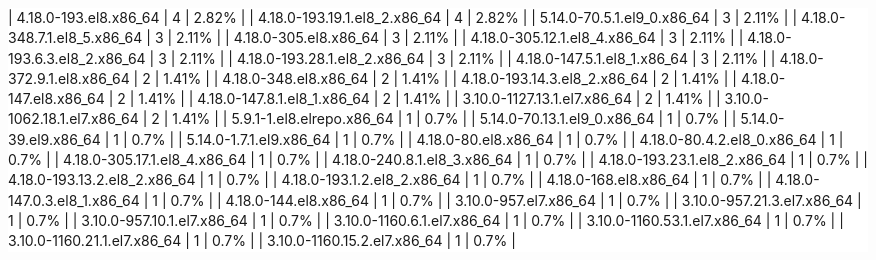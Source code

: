 | 4.18.0-193.el8.x86_64        | 4         | 2.82%   |
| 4.18.0-193.19.1.el8_2.x86_64 | 4         | 2.82%   |
| 5.14.0-70.5.1.el9_0.x86_64   | 3         | 2.11%   |
| 4.18.0-348.7.1.el8_5.x86_64  | 3         | 2.11%   |
| 4.18.0-305.el8.x86_64        | 3         | 2.11%   |
| 4.18.0-305.12.1.el8_4.x86_64 | 3         | 2.11%   |
| 4.18.0-193.6.3.el8_2.x86_64  | 3         | 2.11%   |
| 4.18.0-193.28.1.el8_2.x86_64 | 3         | 2.11%   |
| 4.18.0-147.5.1.el8_1.x86_64  | 3         | 2.11%   |
| 4.18.0-372.9.1.el8.x86_64    | 2         | 1.41%   |
| 4.18.0-348.el8.x86_64        | 2         | 1.41%   |
| 4.18.0-193.14.3.el8_2.x86_64 | 2         | 1.41%   |
| 4.18.0-147.el8.x86_64        | 2         | 1.41%   |
| 4.18.0-147.8.1.el8_1.x86_64  | 2         | 1.41%   |
| 3.10.0-1127.13.1.el7.x86_64  | 2         | 1.41%   |
| 3.10.0-1062.18.1.el7.x86_64  | 2         | 1.41%   |
| 5.9.1-1.el8.elrepo.x86_64    | 1         | 0.7%    |
| 5.14.0-70.13.1.el9_0.x86_64  | 1         | 0.7%    |
| 5.14.0-39.el9.x86_64         | 1         | 0.7%    |
| 5.14.0-1.7.1.el9.x86_64      | 1         | 0.7%    |
| 4.18.0-80.el8.x86_64         | 1         | 0.7%    |
| 4.18.0-80.4.2.el8_0.x86_64   | 1         | 0.7%    |
| 4.18.0-305.17.1.el8_4.x86_64 | 1         | 0.7%    |
| 4.18.0-240.8.1.el8_3.x86_64  | 1         | 0.7%    |
| 4.18.0-193.23.1.el8_2.x86_64 | 1         | 0.7%    |
| 4.18.0-193.13.2.el8_2.x86_64 | 1         | 0.7%    |
| 4.18.0-193.1.2.el8_2.x86_64  | 1         | 0.7%    |
| 4.18.0-168.el8.x86_64        | 1         | 0.7%    |
| 4.18.0-147.0.3.el8_1.x86_64  | 1         | 0.7%    |
| 4.18.0-144.el8.x86_64        | 1         | 0.7%    |
| 3.10.0-957.el7.x86_64        | 1         | 0.7%    |
| 3.10.0-957.21.3.el7.x86_64   | 1         | 0.7%    |
| 3.10.0-957.10.1.el7.x86_64   | 1         | 0.7%    |
| 3.10.0-1160.6.1.el7.x86_64   | 1         | 0.7%    |
| 3.10.0-1160.53.1.el7.x86_64  | 1         | 0.7%    |
| 3.10.0-1160.21.1.el7.x86_64  | 1         | 0.7%    |
| 3.10.0-1160.15.2.el7.x86_64  | 1         | 0.7%    |
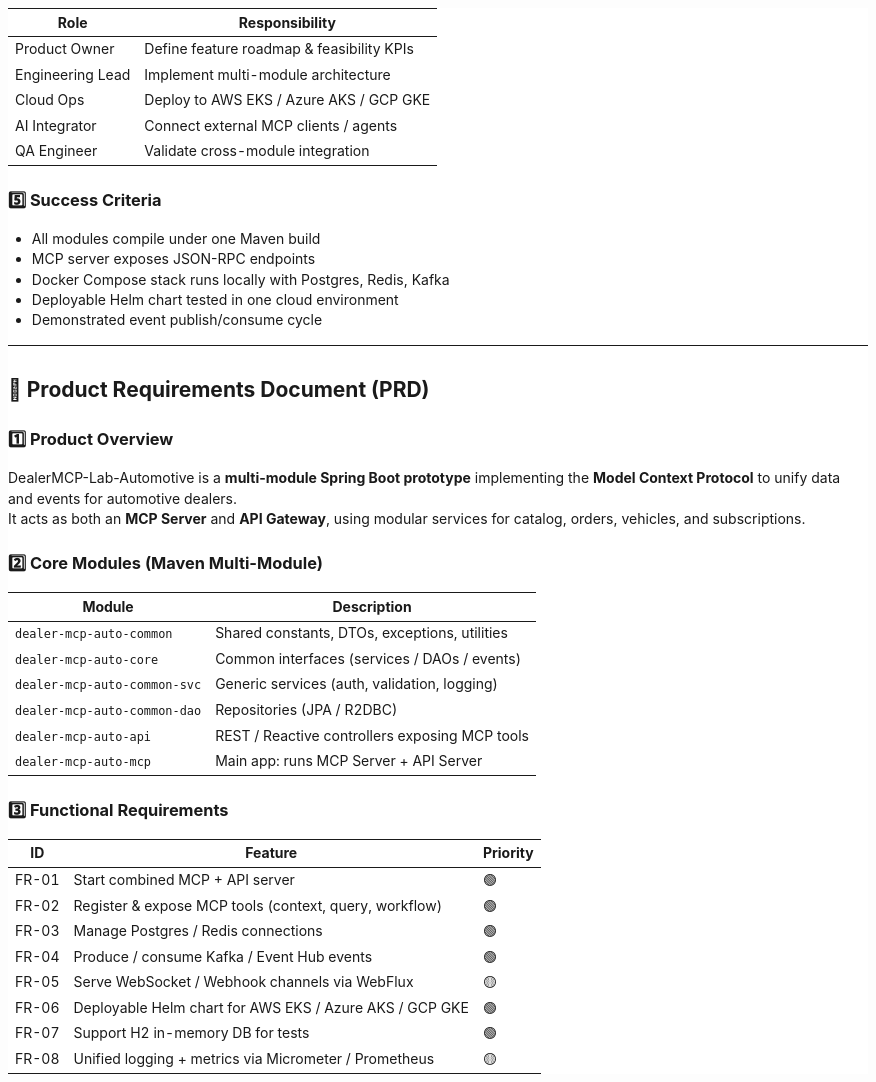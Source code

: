| Role | Responsibility |
|------|----------------|
| Product Owner | Define feature roadmap & feasibility KPIs |
| Engineering Lead | Implement multi-module architecture |
| Cloud Ops | Deploy to AWS EKS / Azure AKS / GCP GKE |
| AI Integrator | Connect external MCP clients / agents |
| QA Engineer | Validate cross-module integration |

### 5️⃣ Success Criteria
- All modules compile under one Maven build
- MCP server exposes JSON-RPC endpoints
- Docker Compose stack runs locally with Postgres, Redis, Kafka
- Deployable Helm chart tested in one cloud environment
- Demonstrated event publish/consume cycle

---

## 📗 Product Requirements Document (PRD)

### 1️⃣ Product Overview
DealerMCP-Lab-Automotive is a **multi-module Spring Boot prototype** implementing the **Model Context Protocol** to unify data and events for automotive dealers.  
It acts as both an **MCP Server** and **API Gateway**, using modular services for catalog, orders, vehicles, and subscriptions.

### 2️⃣ Core Modules (Maven Multi-Module)

| Module | Description |
|---------|-------------|
| `dealer-mcp-auto-common` | Shared constants, DTOs, exceptions, utilities |
| `dealer-mcp-auto-core` | Common interfaces (services / DAOs / events) |
| `dealer-mcp-auto-common-svc` | Generic services (auth, validation, logging) |
| `dealer-mcp-auto-common-dao` | Repositories (JPA / R2DBC) |
| `dealer-mcp-auto-api` | REST / Reactive controllers exposing MCP tools |
| `dealer-mcp-auto-mcp` | Main app: runs MCP Server + API Server |

### 3️⃣ Functional Requirements

| ID | Feature | Priority |
|----|----------|-----------|
| FR-01 | Start combined MCP + API server | 🟢 |
| FR-02 | Register & expose MCP tools (context, query, workflow) | 🟢 |
| FR-03 | Manage Postgres / Redis connections | 🟢 |
| FR-04 | Produce / consume Kafka / Event Hub events | 🟢 |
| FR-05 | Serve WebSocket / Webhook channels via WebFlux | 🟡 |
| FR-06 | Deployable Helm chart for AWS EKS / Azure AKS / GCP GKE | 🟢 |
| FR-07 | Support H2 in-memory DB for tests | 🟢 |
| FR-08 | Unified logging + metrics via Micrometer / Prometheus | 🟡 |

▸ Prompt: Each line, starting with the one that holds "### 3️⃣ Functional Requirements" and ending with the last line of the listing, is to be restated exactly.

▸ Answer for this exercise:
### 3️⃣ Functional Requirements

| ID | Feature | Priority |
|----|----------|-----------|
| FR-01 | Start combined MCP + API server | 🟢 |
| FR-02 | Register & expose MCP tools (context, query, workflow) | 🟢 |
| FR-03 | Manage Postgres / Redis connections | 🟢 |
| FR-04 | Produce / consume Kafka / Event Hub events | 🟢 |
| FR-05 | Serve WebSocket / Webhook channels via WebFlux | 🟡 |
| FR-06 | Deployable Helm chart for AWS EKS / Azure AKS / GCP GKE | 🟢 |
| FR-07 | Support H2 in-memory DB for tests | 🟢 |
| FR-08 | Unified logging + metrics via Micrometer / Prometheus | 🟡 |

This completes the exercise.